Por · Revisão: Rafael Toledo · Atualizado em 2026-08-06 · 2 fontes oficiais verificadas

Quem recebe um auto de infração quase sempre se depara com uma multa que praticamente dobra a percepção do valor devido: a multa de ofício de 75%. Ela não é uma punição extraordinária, e sim a penalidade padrão que acompanha o tributo lançado de ofício pela Receita Federal. Entender de onde ela vem ajuda a ler o auto com mais clareza.

O que diz o art. 44, I, da Lei 9.430/1996

O art. 44, I, da Lei 9.430/1996 prevê a multa de ofício de 75% sobre a totalidade ou a diferença de tributo nos casos de falta de pagamento, falta de declaração ou declaração inexata. Ela incide justamente quando o Fisco precisa constituir o crédito por conta própria, porque o contribuinte não recolheu ou informou o que devia.

O percentual de 75% é o patamar básico. Ele não depende de intenção de fraude: basta a falta objetiva de pagamento ou a inexatidão da declaração para que a multa acompanhe o principal. A base de cálculo é o tributo não pago, e não o faturamento ou a receita.

Lançamento de ofício e a diferença para a multa qualificada

A multa de 75% está ligada ao lançamento de ofício, atividade vinculada que o art. 142 do CTN atribui à autoridade fiscal quando ela apura, sozinha, a ocorrência do fato gerador e o valor devido. É o oposto do tributo declarado e pago espontaneamente pelo contribuinte, situação em que se aplicam multas de mora, bem menores.
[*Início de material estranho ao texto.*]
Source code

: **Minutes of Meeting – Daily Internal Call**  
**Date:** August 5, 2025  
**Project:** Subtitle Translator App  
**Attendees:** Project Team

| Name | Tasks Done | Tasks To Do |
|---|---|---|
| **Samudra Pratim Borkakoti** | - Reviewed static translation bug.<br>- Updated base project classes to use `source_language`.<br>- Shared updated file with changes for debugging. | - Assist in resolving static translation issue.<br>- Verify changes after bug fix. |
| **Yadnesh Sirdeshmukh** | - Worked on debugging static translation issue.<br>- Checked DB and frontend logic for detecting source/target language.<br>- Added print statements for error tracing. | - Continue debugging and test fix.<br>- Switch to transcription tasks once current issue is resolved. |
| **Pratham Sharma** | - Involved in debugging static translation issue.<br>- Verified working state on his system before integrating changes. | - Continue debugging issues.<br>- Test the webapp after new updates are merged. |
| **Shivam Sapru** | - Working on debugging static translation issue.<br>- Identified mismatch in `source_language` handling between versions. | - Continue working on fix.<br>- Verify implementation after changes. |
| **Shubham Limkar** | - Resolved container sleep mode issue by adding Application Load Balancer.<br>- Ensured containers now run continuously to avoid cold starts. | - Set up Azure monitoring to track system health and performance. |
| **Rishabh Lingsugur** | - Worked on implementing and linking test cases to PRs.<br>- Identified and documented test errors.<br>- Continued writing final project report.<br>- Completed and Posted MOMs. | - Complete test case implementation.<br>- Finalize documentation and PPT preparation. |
É importante não confundir a multa de ofício com a multa qualificada. Quando a fiscalização identifica sonegação, fraude ou conluio, o percentual é elevado, seguindo regra própria do mesmo art. 44. A de 75%, portanto, é a regra geral; a qualificada é a exceção, reservada a condutas dolosas e que exige prova específica desse elemento.

Reduções possíveis e o que discutir na defesa

A multa de ofício não é imutável. O pagamento ou o parcelamento do débito dentro do prazo de impugnação pode reduzir o valor da penalidade, conforme reduções escalonadas previstas na legislação. E, na impugnação, é possível discutir tanto o tributo em si quanto o cabimento e o percentual da multa.

Há margem de defesa quando a fiscalização aplica a multa qualificada sem comprovar o dolo, quando erra a base de cálculo ou quando a exigência do próprio tributo é indevida. Contribuintes com dúvidas sobre uma autuação podem buscar as orientações públicas disponíveis nos canais oficiais da Receita Federal antes de decidir como agir.